I didn’t drink for a month after that and one day something strange happened, I was walking along the beach and my whole body vibrated, it was pure joy. A joyous feeling I had only ever experienced far, far away from sobriety. I don’t know what it was, but I think it was pride. Just for a second I accepted myself and my addiction, it felt better than almost anything I had ever felt before. I try to hold on to that feeling for motivation but it was so fleeting…
“Confronting it has definitely helped me”
I have had a few occasions where I have been very drunk but far less than before.

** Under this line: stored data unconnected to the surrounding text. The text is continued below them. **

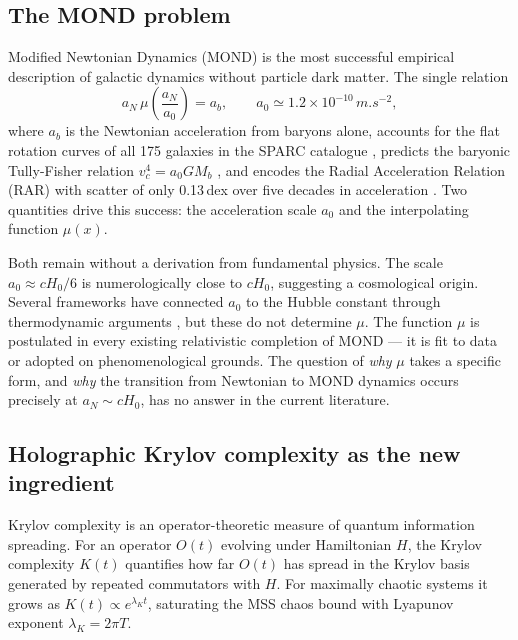 \documentclass[a4paper,11pt]{article}
\newcommand{\az}{a_0}                                %
\newcommand{\aN}{a_N}                                %
\newcommand{\ab}{a_b}                                %
\begin{document}
\subsection{The MOND problem}

Modified Newtonian Dynamics (MOND) \cite{Milgrom:1983a,Milgrom:1983b} is
the most successful empirical description of galactic dynamics without
particle dark matter.  The single relation
\begin{equation}
  \aN\,\mu\!\left(\frac{\aN}{\az}\right) = \ab,
  \qquad \az \simeq 1.2\times10^{-10}\,\si{m.s^{-2}},
  \label{eq:MOND}
\end{equation}
where $\ab$ is the Newtonian acceleration from baryons alone, accounts for
the flat rotation curves of all 175 galaxies in the SPARC catalogue
\cite{Lelli:2016}, predicts the baryonic Tully-Fisher relation
$v_c^4=\az G M_b$ \cite{Verheijen:2001,McGaugh:2005}, and encodes the
Radial Acceleration Relation (RAR) with scatter of only 0.13\,dex over
five decades in acceleration \cite{McGaugh:2016}.  Two quantities drive
this success: the acceleration scale $\az$ and the interpolating function
$\mu(x)$.

Both remain without a derivation from fundamental physics.  The scale
$\az\approx cH_0/6$ is numerologically close to $cH_0$, suggesting a
cosmological origin.  Several frameworks have connected $\az$ to the
Hubble constant through thermodynamic arguments
\cite{Milgrom:2023,Zhao:2010,Verlinde:2017}, but these do not determine
$\mu$.  The function $\mu$ is postulated in every existing relativistic
completion of MOND \cite{Skordis:2021,Bekenstein:2004,Deffayet:2011} ---
it is fit to data or adopted on phenomenological grounds.  The question of
\emph{why} $\mu$ takes a specific form, and \emph{why} the transition from
Newtonian to MOND dynamics occurs precisely at $\aN\sim cH_0$, has no
answer in the current literature.

\subsection{Holographic Krylov complexity as the new ingredient}

Krylov complexity \cite{Parker:2019,Avdoshkin:2022} is an operator-theoretic
measure of quantum information spreading.  For an operator $O(t)$ evolving
under Hamiltonian $H$, the Krylov complexity $K(t)$ quantifies how far
$O(t)$ has spread in the Krylov basis generated by repeated commutators
with $H$.  For maximally chaotic systems it grows as $K(t)\propto
e^{\lambda_K t}$, saturating the MSS chaos bound with Lyapunov exponent
$\lambda_K = 2\pi T$.
\end{document}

I am currently doing a dry lockdown as I felt I was losing control of my addiction again. I don’t know if my relationship with substances will ever be in my control, but confronting it is definitely helping me.
I think that’s enough for now… This began as an update about Veganism and ended up being about addiction!
I will write more about this, if it helps just one person then it will be worth it. Here is Just for Today –
P.S. If anyone is struggling with addiction and interested in finding out more about Alcoholics Anonymous click here.
Just for today I will try to live through this day only, and not tackle my whole life problem at once. I can do something for twelve hours that would appal me if I felt that I had to keep it up for a lifetime.
Just for today I will be happy. Most folks are as happy as they make up their minds to be.
Just for today I will adjust myself to what is, and not try to adjust everything to my own desires. I will take my ‘luck’ as it comes, and fit myself to it.
Just for today I will try to strengthen my mind. I will study. I will learn something useful. I will not be a mental loafer. I will read something that requires effort, thought and concentration.
Just for today I will exercise my soul in three ways: I will do somebody a good turn, and not get found out; if anybody knows of it, it will not count. I will do at least two things I don’t want to do —just for exercise. I will not show anyone that my feelings are hurt; they may be hurt, but today I will not show it.
Just for today I will be agreeable. I will look as well as I can, dress becomingly, talk low, act courteously, criticise not one bit, not find fault with anything and not try to improve or regulate anybody except myself.
Just for today I will have a programme. I may not follow it exactly, but I will have it. I will save myself from two pests: hurry and indecision.
Just for today I will have a quiet half hour all by myself, and relax. During this half hour, sometime, I will try to get a better perspective of my life.
Just for today I will be unafraid. Especially I will not be afraid to enjoy what is beautiful, and to believe that as I give to the world, so the world will give to me.